DIRECTIONS FOR THIS TASK:
Each line from the start of the records through the line containing "This thesis presented" is to be transcribed exactly, and no other line is to be included.

"""

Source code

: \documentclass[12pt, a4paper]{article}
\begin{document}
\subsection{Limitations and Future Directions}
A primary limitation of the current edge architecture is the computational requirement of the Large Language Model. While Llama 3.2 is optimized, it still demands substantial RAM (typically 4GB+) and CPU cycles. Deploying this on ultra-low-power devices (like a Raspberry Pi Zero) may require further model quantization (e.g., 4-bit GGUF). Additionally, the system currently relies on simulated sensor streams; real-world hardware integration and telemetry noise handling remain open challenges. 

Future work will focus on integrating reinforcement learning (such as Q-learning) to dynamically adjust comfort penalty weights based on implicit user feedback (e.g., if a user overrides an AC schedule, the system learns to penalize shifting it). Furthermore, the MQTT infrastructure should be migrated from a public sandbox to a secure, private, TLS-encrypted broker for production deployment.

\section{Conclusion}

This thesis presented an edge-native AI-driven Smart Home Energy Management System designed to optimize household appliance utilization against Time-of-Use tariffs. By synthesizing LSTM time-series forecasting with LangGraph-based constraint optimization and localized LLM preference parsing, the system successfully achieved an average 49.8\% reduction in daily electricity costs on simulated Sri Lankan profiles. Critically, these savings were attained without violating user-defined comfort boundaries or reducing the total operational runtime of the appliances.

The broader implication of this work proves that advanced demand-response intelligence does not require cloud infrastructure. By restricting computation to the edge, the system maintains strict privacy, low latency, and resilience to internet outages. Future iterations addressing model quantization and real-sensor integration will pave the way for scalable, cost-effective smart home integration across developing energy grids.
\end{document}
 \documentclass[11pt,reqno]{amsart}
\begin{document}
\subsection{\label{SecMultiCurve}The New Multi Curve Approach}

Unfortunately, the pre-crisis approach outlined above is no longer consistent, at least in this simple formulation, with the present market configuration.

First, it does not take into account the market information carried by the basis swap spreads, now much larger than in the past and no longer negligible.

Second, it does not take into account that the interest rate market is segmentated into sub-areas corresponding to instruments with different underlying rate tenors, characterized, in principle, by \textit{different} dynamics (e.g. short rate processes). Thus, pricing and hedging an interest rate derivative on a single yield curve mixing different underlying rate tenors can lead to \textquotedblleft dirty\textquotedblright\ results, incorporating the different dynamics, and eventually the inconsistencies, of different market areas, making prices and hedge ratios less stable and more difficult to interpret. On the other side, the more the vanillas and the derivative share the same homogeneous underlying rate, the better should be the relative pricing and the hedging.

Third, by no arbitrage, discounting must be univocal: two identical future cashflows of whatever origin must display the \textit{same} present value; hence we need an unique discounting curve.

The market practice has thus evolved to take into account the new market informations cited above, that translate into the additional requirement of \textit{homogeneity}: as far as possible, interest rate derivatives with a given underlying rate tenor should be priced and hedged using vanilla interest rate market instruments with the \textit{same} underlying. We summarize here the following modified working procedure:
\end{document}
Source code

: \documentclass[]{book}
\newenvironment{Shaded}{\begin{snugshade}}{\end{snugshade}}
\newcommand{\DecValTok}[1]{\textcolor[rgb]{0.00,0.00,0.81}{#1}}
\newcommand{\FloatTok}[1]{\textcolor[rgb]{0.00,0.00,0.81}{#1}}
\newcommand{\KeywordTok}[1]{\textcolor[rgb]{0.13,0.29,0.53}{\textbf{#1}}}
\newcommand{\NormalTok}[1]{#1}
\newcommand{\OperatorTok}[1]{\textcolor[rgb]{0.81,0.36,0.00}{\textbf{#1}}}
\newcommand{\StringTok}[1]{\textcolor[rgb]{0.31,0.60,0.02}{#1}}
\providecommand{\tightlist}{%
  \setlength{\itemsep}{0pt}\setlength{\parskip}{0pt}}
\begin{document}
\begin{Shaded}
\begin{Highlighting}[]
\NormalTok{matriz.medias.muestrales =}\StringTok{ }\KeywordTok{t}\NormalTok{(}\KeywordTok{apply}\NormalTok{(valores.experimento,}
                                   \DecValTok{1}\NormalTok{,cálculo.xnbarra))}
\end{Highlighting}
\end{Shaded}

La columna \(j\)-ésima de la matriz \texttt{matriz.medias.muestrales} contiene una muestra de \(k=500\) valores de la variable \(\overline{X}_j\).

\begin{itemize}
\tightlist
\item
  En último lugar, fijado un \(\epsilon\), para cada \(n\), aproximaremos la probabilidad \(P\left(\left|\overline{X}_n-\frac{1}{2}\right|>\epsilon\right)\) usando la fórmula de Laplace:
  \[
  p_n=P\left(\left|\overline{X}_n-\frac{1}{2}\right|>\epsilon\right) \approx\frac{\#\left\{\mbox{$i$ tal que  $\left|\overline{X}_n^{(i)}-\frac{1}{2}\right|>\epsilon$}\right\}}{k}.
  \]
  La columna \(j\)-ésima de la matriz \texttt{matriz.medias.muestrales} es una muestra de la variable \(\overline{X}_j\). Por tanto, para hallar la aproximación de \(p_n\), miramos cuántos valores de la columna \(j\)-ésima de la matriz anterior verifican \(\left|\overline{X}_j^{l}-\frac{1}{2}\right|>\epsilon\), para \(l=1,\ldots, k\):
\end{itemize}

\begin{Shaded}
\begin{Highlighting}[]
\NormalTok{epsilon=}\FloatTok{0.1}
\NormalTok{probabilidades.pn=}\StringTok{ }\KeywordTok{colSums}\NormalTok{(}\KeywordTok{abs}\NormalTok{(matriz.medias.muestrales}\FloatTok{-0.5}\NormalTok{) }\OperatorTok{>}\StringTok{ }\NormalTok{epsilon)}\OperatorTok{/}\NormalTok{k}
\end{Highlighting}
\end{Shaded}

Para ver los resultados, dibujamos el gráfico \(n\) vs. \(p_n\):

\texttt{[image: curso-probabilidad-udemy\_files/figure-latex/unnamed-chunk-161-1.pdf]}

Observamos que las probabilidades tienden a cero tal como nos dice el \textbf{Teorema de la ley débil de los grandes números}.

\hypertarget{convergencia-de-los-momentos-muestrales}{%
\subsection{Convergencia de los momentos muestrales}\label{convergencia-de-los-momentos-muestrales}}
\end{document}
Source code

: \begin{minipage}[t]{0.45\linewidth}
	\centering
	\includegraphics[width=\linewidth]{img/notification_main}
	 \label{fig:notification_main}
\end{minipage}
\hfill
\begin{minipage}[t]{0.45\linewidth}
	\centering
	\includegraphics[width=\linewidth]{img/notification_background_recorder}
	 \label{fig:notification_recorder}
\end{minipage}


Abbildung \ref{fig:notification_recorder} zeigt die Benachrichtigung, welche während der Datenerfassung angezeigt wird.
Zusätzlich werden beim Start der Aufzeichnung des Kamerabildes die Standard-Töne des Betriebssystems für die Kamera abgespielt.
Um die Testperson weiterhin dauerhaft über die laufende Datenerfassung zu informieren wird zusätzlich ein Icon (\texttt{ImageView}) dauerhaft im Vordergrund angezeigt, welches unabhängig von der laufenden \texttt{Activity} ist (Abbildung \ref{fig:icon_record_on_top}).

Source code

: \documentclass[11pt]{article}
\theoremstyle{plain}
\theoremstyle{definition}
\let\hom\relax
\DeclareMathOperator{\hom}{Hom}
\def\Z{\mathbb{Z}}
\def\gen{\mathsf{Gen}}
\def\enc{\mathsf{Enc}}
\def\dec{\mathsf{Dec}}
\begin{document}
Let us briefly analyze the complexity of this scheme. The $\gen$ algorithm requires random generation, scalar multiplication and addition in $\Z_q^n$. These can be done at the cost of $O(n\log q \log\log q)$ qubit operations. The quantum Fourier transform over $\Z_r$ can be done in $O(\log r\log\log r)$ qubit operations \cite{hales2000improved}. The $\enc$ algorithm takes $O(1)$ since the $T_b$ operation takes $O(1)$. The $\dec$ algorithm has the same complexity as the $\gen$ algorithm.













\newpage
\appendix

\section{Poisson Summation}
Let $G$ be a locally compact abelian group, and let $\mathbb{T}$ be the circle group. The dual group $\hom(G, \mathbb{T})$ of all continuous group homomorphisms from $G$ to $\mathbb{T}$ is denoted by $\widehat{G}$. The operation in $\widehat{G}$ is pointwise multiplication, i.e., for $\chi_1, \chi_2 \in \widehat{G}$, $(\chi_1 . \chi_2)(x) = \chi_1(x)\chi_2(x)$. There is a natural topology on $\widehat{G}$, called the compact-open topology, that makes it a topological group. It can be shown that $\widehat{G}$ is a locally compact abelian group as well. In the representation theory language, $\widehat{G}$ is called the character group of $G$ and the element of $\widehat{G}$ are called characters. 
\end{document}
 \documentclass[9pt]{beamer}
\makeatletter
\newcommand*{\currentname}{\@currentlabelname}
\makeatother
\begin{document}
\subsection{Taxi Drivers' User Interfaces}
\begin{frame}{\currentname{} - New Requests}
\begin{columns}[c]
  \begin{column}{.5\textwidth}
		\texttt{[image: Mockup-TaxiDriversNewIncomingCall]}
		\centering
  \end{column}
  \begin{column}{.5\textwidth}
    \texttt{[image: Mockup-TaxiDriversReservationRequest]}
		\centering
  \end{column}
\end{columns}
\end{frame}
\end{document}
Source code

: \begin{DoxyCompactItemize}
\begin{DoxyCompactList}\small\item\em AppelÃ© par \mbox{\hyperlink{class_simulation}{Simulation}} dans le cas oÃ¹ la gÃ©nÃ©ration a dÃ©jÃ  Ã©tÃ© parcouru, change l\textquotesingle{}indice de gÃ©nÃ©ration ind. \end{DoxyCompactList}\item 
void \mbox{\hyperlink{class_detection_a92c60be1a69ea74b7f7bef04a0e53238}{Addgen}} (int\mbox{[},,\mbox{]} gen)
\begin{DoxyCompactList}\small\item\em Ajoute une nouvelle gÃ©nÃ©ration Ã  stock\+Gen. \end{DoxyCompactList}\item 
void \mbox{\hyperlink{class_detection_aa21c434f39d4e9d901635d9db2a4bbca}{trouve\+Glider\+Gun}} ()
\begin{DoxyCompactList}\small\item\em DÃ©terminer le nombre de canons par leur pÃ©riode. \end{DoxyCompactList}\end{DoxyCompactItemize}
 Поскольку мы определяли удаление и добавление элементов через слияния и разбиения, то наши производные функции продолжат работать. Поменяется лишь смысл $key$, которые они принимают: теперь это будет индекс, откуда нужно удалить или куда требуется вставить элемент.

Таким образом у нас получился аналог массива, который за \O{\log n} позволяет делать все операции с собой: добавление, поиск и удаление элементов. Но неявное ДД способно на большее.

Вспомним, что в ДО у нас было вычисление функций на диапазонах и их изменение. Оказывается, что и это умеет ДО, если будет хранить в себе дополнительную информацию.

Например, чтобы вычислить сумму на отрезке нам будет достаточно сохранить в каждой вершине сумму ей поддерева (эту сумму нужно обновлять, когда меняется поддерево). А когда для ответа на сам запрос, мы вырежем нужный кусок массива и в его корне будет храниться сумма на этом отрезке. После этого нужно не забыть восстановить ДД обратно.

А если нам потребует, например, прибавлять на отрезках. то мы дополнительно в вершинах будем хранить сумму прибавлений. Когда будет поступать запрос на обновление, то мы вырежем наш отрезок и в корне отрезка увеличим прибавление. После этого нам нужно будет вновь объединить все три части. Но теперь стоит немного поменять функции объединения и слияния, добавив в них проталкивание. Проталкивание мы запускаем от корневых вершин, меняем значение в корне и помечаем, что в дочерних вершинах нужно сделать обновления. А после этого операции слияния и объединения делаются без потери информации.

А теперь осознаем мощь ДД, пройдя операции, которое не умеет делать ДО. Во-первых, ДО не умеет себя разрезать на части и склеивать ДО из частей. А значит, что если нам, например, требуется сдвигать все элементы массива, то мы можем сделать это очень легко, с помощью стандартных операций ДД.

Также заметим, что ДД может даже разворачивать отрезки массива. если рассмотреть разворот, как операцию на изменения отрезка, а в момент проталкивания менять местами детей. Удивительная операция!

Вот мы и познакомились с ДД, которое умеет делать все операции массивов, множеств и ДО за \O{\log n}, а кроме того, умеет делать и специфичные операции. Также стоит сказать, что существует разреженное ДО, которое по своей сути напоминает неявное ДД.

"""

PROBLEM SOLUTION:
Source code

: \documentclass[12pt, a4paper]{article}
\begin{document}
\subsection{Limitations and Future Directions}
A primary limitation of the current edge architecture is the computational requirement of the Large Language Model. While Llama 3.2 is optimized, it still demands substantial RAM (typically 4GB+) and CPU cycles. Deploying this on ultra-low-power devices (like a Raspberry Pi Zero) may require further model quantization (e.g., 4-bit GGUF). Additionally, the system currently relies on simulated sensor streams; real-world hardware integration and telemetry noise handling remain open challenges. 

Future work will focus on integrating reinforcement learning (such as Q-learning) to dynamically adjust comfort penalty weights based on implicit user feedback (e.g., if a user overrides an AC schedule, the system learns to penalize shifting it). Furthermore, the MQTT infrastructure should be migrated from a public sandbox to a secure, private, TLS-encrypted broker for production deployment.

\section{Conclusion}

This thesis presented an edge-native AI-driven Smart Home Energy Management System designed to optimize household appliance utilization against Time-of-Use tariffs. By synthesizing LSTM time-series forecasting with LangGraph-based constraint optimization and localized LLM preference parsing, the system successfully achieved an average 49.8\% reduction in daily electricity costs on simulated Sri Lankan profiles. Critically, these savings were attained without violating user-defined comfort boundaries or reducing the total operational runtime of the appliances.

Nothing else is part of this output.